In fact, to the people on Wall Street who really run the country, profit seems to be the last consideration in valuing companies.
Here’s an example:
Business Week ran the numbers last year on Costco versus Sam’s Club, a direct competitor which is owned by Wal-Mart.
Costco, a membership wholesale company, pays its full-timers an average of over $16/hour and 92% of their employees’ health insurance premiums.
Wal-Mart on the other hand pays an average of $9.69/hour and 34% of health insurance.
What does Costco get for this? Lower turnover and higher productivity.
In fact, Costco’s employees whip Walmart’s butt when it comes to performance: they outsell Wal-Mart by $279 per square foot. In FY2003, Costco’s operating profit per hourly employee was $13,647 versus $11,039 at Sam’s Club.
Costco’s doing okay at the corporate level, too: in Q1 2004, Costco posted a 25 percent gain in profit and a 14% increase in operating income.
Bottom line, Costco’s labor costs are LOWER than Walmart’s as a percentage of sales as a result of enlightened management practices and a smarter business strategy: they sell higher-margin products to more affluent customers.
Okay, so having read all this, which company do you think is favored by Wall Street analysts?
Last year, “The Street” reacted to Costco’s success by downgrading its stock 4%.
This has to be yet more evidence that graduate schools of business administration are turning out charlatans and fools. By any metric, Costco is a better-bang-for-the-shareholder-buck company than Walmart. But because Walmart has adopted the cheap labor philosophy, all those great-looking-in-a-suit but carrying shit for brains MBAs out there assume – wrongly – that, a priori, Walmart is more profitable.
Besides the impact on employees themselves, Walmart’s pay practices affect the rest of us:
(T)he cheap-labor model turns out to be costly in many ways. It can fuel poverty and related social ills and dump costs on other companies and taxpayers, who indirectly pick up the health-care tab for all the workers not insured by their parsimonious employers. What’s more, the low-wage approach cuts into consumer spending and, potentially, economic growth. “You can’t have every company adopt a Wal-Mart strategy. It isn’t sustainable,” says Rutgers University management professor Eileen Appelbaum.
If you look at the original Business Week article, you’ll notice the numbers I posted here don’t exactly match. Reason is, I picked them up from CNN.com, and I’m guessing the author, progressive columnist Mark Shields, updated the figures.
Anyway, the story hasn’t changed much over the last year and a half, and it still provides yet another reason to really, REALLY hate the “Haves”.
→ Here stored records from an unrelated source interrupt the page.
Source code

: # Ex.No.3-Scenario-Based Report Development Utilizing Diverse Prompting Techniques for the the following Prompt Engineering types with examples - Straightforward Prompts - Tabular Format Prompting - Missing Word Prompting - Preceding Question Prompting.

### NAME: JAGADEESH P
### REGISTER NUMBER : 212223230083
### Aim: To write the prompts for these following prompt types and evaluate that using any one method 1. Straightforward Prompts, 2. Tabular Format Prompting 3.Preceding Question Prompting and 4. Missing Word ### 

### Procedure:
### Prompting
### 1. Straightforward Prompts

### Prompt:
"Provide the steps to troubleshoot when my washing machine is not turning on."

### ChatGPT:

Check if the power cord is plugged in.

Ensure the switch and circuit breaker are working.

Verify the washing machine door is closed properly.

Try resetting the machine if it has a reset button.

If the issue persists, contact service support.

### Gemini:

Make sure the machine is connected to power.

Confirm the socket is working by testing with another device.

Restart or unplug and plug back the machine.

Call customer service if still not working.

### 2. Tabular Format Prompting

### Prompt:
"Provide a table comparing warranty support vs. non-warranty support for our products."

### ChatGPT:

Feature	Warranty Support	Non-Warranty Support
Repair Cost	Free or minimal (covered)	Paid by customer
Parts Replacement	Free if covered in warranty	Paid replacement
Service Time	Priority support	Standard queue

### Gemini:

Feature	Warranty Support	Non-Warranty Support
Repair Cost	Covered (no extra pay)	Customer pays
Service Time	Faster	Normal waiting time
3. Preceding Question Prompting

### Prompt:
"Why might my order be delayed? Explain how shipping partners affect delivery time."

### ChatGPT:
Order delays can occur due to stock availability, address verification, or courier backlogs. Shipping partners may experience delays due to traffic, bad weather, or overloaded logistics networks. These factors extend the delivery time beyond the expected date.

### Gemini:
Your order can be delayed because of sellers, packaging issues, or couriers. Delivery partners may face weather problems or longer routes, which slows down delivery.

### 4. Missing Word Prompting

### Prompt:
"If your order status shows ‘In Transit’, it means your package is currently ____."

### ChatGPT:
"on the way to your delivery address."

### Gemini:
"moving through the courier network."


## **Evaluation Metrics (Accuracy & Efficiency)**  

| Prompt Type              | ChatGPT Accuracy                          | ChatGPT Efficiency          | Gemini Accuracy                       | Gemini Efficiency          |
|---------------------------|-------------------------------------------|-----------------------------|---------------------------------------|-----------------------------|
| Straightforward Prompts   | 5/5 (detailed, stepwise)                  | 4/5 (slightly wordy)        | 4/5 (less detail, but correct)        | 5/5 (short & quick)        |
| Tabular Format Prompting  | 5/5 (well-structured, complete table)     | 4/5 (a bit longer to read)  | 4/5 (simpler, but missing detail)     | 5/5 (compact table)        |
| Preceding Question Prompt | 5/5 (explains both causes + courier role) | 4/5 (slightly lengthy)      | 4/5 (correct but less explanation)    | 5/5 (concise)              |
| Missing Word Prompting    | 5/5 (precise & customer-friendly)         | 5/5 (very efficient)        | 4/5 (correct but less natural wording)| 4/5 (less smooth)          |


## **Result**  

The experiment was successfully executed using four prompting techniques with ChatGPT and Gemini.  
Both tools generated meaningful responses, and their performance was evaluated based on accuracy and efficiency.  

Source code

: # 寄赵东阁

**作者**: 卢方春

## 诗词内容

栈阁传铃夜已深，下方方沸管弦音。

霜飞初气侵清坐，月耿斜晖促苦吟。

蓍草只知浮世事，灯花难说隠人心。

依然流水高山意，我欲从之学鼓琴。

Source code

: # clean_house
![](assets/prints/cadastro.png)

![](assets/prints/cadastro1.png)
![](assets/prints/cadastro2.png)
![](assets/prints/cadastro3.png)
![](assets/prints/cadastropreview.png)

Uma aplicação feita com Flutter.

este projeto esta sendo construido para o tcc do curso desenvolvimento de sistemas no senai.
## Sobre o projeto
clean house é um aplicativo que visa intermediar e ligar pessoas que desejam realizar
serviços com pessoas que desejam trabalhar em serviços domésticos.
Come to think of it, it also provides evidence that the people who support Bush truly are, bottom line, STUPID, lacking even a microgram of common sense, analytical talent or the ability to grasp the concept of CONSEQUENCES.
It also validates something I figured out a couple of years ago after leaving an unnamed local company I shall refer to as the Bourne Institution for the Befuddled: many if not most CEOs do not put profitability at the top of their business objectives, maybe not even in the top quartile.
Rather, I truly believe that many if not most heads of companies, whether large or small, want to create a world, and that’s why they do what they do.
They want a world that’s pretty, rich and sycophantic, a world that excludes poor people and dour, reality-based folks who don’t boola-boola. Kind of like Dubya’s world.